Predicting the “Biggest Crash of Our Lifetime” in 2024

As the market approaches mid-year, the U.S. stock market ended May with gains, notably with the tech-heavy Nasdaq up 6.9%, the S&P 500 up 4.8%, and the Dow Jones up 2.3%. About two weeks ago, tech and AI giant Nvidia announced a 10-for-1 stock split, and three days later, its stock price hit a record high of over $1,000.

Dent shared his perspective: “I believe the S&P 500 will fall 86% from its peak, the Nasdaq will drop 92%, and star stocks like Nvidia, despite being great companies, will decline by 98%. This is over,” he emphasized.

“We’ve never seen the government sustain a fully artificial bubble for fifteen years and then see what happens,” he continued. “But I can tell you, no bubble, especially one as large and enduring as this, has ended without a disastrous conclusion.”

Dent has adjusted his prediction slightly, now suggesting that the market bottom might appear in early to mid-2025.

The Real Estate Market at the Core of the Bubble

Previously predicting a drop in housing prices to 2012 levels, Dent noted on Tuesday that U.S. home prices have more than doubled, but their actual value will soon plummet.

“Never in history has home ownership been so widespread, with many owning second or even third homes purely for speculation,” Dent said, pointing to countries like China and Japan where buying vacant properties is becoming common as a hedge against a market crash.

“If you understand the real cycles, you don’t buy the most expensive homes in history at market peaks, only to lament the next 14-year downturn, like from 1929 to 1942 or 1968 to 1982,” Dent added. “Or without this $27 trillion stimulus, from 2008 to 2022.”

The Economy Slowing Faster Than Fed Expectations

Dent responded to critics who call his assumptions “crazy” and accuse him of fearmongering.

“I’m just saying what I see, and frankly, if people don’t like it, I don’t care, because you have to choose: do you tell the truth or make people happy?” he responded. “They call me a ‘perma-bear.’ That’s absolute nonsense.”

“From a historical perspective, nothing is more obvious,” Dent continued. “Many other historical bubbles were neither as steep nor as large.
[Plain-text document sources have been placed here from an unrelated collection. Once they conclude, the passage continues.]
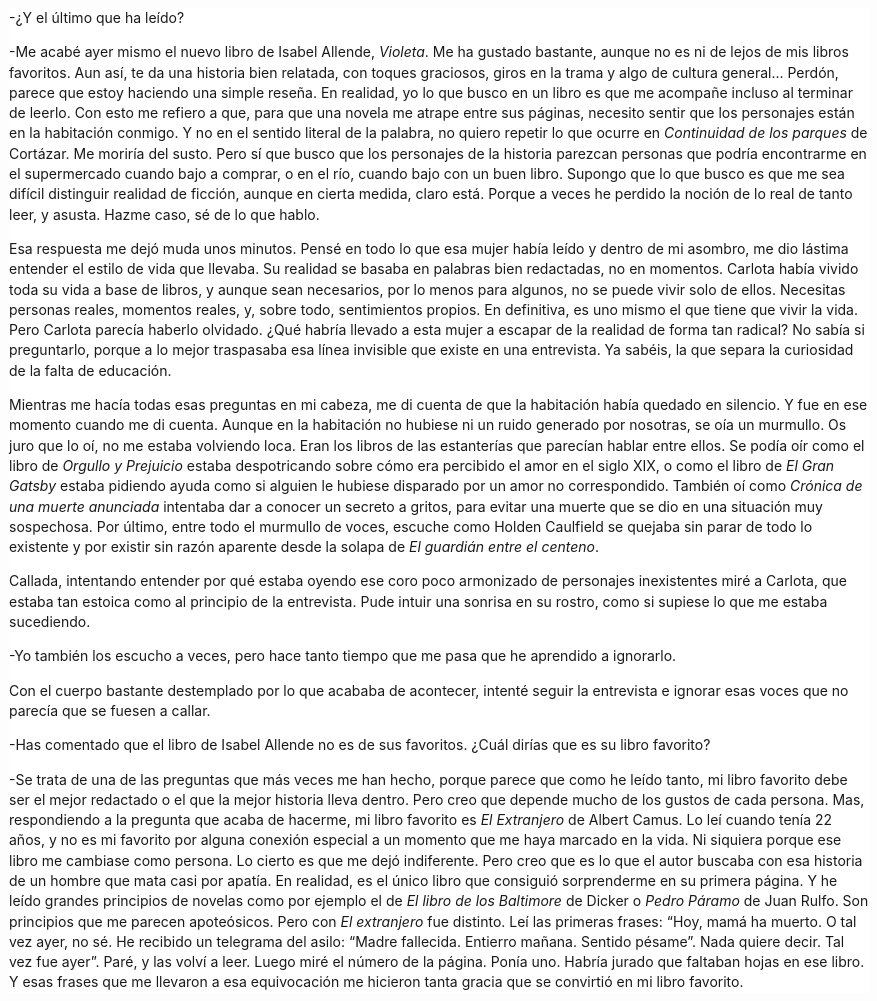 -¿Y el último que ha leído?

-Me acabé ayer mismo el nuevo libro de Isabel Allende, *Violeta*. Me ha gustado bastante, 
aunque no es ni de lejos de mis libros favoritos. Aun así, te da una historia bien relatada, con 
toques graciosos, giros en la trama y algo de cultura general... Perdón, parece que estoy 
haciendo una simple reseña. En realidad, yo lo que busco en un libro es que me acompañe 
incluso al terminar de leerlo. Con esto me refiero a que, para que una novela me atrape entre 
sus páginas, necesito sentir que los personajes están en la habitación conmigo. Y no en el 
sentido literal de la palabra, no quiero repetir lo que ocurre en *Continuidad de los parques* de 
Cortázar. Me moriría del susto. Pero sí que busco que los personajes de la historia parezcan 
personas que podría encontrarme en el supermercado cuando bajo a comprar, o en el río,
cuando bajo con un buen libro. Supongo que lo que busco es que me sea difícil distinguir 
realidad de ficción, aunque en cierta medida, claro está. Porque a veces he perdido la noción 
de lo real de tanto leer, y asusta. Hazme caso, sé de lo que hablo.

Esa respuesta me dejó muda unos minutos. Pensé en todo lo que esa mujer había leído y dentro 
de mi asombro, me dio lástima entender el estilo de vida que llevaba. Su realidad se basaba en 
palabras bien redactadas, no en momentos. Carlota había vivido toda su vida a base de libros, 
y aunque sean necesarios, por lo menos para algunos, no se puede vivir solo de ellos. Necesitas 
personas reales, momentos reales, y, sobre todo, sentimientos propios. En definitiva, es uno
mismo el que tiene que vivir la vida. Pero Carlota parecía haberlo olvidado. ¿Qué habría 
llevado a esta mujer a escapar de la realidad de forma tan radical? No sabía si preguntarlo, 
porque a lo mejor traspasaba esa línea invisible que existe en una entrevista. Ya sabéis, la que 
separa la curiosidad de la falta de educación.

Mientras me hacía todas esas preguntas en mi cabeza, me di cuenta de que la habitación había 
quedado en silencio. Y fue en ese momento cuando me di cuenta. Aunque en la habitación no 
hubiese ni un ruido generado por nosotras, se oía un murmullo. Os juro que lo oí, no me estaba 
volviendo loca. Eran los libros de las estanterías que parecían hablar entre ellos. Se podía oír 
como el libro de *Orgullo y Prejuicio* estaba despotricando sobre cómo era percibido el amor 
en el siglo XIX, o como el libro de *El Gran Gatsby* estaba pidiendo ayuda como si alguien le 
hubiese disparado por un amor no correspondido. También oí como *Crónica de una muerte 
anunciada* intentaba dar a conocer un secreto a gritos, para evitar una muerte que se dio en una 
situación muy sospechosa. Por último, entre todo el murmullo de voces, escuche como Holden 
Caulfield se quejaba sin parar de todo lo existente y por existir sin razón aparente desde la 
solapa de *El guardián entre el centeno*.

Callada, intentando entender por qué estaba oyendo ese coro poco armonizado de personajes 
inexistentes miré a Carlota, que estaba tan estoica como al principio de la entrevista. Pude intuir 
una sonrisa en su rostro, como si supiese lo que me estaba sucediendo.

-Yo también los escucho a veces, pero hace tanto tiempo que me pasa que he aprendido a 
ignorarlo.

Con el cuerpo bastante destemplado por lo que acababa de acontecer, intenté seguir la 
entrevista e ignorar esas voces que no parecía que se fuesen a callar.

-Has comentado que el libro de Isabel Allende no es de sus favoritos. ¿Cuál dirías que es su
libro favorito?

-Se trata de una de las preguntas que más veces me han hecho, porque parece que como he 
leído tanto, mi libro favorito debe ser el mejor redactado o el que la mejor historia lleva dentro. 
Pero creo que depende mucho de los gustos de cada persona. Mas, respondiendo a la pregunta 
que acaba de hacerme, mi libro favorito es *El Extranjero* de Albert Camus. Lo leí cuando tenía 
22 años, y no es mi favorito por alguna conexión especial a un momento que me haya marcado 
en la vida. Ni siquiera porque ese libro me cambiase como persona. Lo cierto es que me dejó
indiferente. Pero creo que es lo que el autor buscaba con esa historia de un hombre que mata 
casi por apatía. En realidad, es el único libro que consiguió sorprenderme en su primera página. 
Y he leído grandes principios de novelas como por ejemplo el de *El libro de los Baltimore* de 
Dicker o *Pedro Páramo* de Juan Rulfo. Son principios que me parecen apoteósicos. Pero con 
*El extranjero* fue distinto. Leí las primeras frases: “Hoy, mamá ha muerto. O tal vez ayer, no 
sé. He recibido un telegrama del asilo: “Madre fallecida. Entierro mañana. Sentido pésame”. 
Nada quiere decir. Tal vez fue ayer”. Paré, y las volví a leer. Luego miré el número de la 
página. Ponía uno. Habría jurado que faltaban hojas en ese libro. Y esas frases que me llevaron 
a esa equivocación me hicieron tanta gracia que se convirtió en mi libro favorito.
Why? Because we never realized the power of central banks printing money out of thin air.”

According to Dent, people find long-term trends easier to predict than short-term ones, which makes his stance appear radical.

“Aside from the safest bonds in the world, there’s really nowhere else to hide,” Dent said. “We are the largest economy in the world, and we will get through this downturn. If they can print money to create a bubble, they can also print money to repay debt.”

“During the Great Depression, 1929-1932 was the big crash, followed by a secondary crash from 1938-1942. Now it’s reversed because all our stimulus made the 2009 crash smaller. The big crash will come at the end,” Dent emphasized. “This will clear out all the excesses in the market, bringing it back to where it should be, so the millennials can have a healthier boom and put their savings into retirement.”

Dent Recommends Bitcoin as an Investment

Expecting the “bubble of all bubbles,” Dent advised investors in December to withdraw from the stock market. If he had to choose an investment, he would opt for Bitcoin.